## SOURCE MATERIAL
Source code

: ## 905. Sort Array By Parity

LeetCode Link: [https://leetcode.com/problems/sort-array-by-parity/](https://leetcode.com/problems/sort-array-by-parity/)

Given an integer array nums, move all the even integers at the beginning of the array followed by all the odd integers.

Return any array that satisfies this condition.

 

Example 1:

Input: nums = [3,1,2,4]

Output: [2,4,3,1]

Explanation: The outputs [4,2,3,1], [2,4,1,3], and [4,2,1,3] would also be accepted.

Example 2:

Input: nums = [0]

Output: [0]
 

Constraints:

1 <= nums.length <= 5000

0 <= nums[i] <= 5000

## PROBLEM TO SOLVE
Retype the material in full, character for character.

## RESPONSE BOX
Source code

: ## 905. Sort Array By Parity

LeetCode Link: [https://leetcode.com/problems/sort-array-by-parity/](https://leetcode.com/problems/sort-array-by-parity/)

Given an integer array nums, move all the even integers at the beginning of the array followed by all the odd integers.

Return any array that satisfies this condition.

 

Example 1:

Input: nums = [3,1,2,4]

Output: [2,4,3,1]

Explanation: The outputs [4,2,3,1], [2,4,1,3], and [4,2,1,3] would also be accepted.

Example 2:

Input: nums = [0]

Output: [0]
 

Constraints:

1 <= nums.length <= 5000

0 <= nums[i] <= 5000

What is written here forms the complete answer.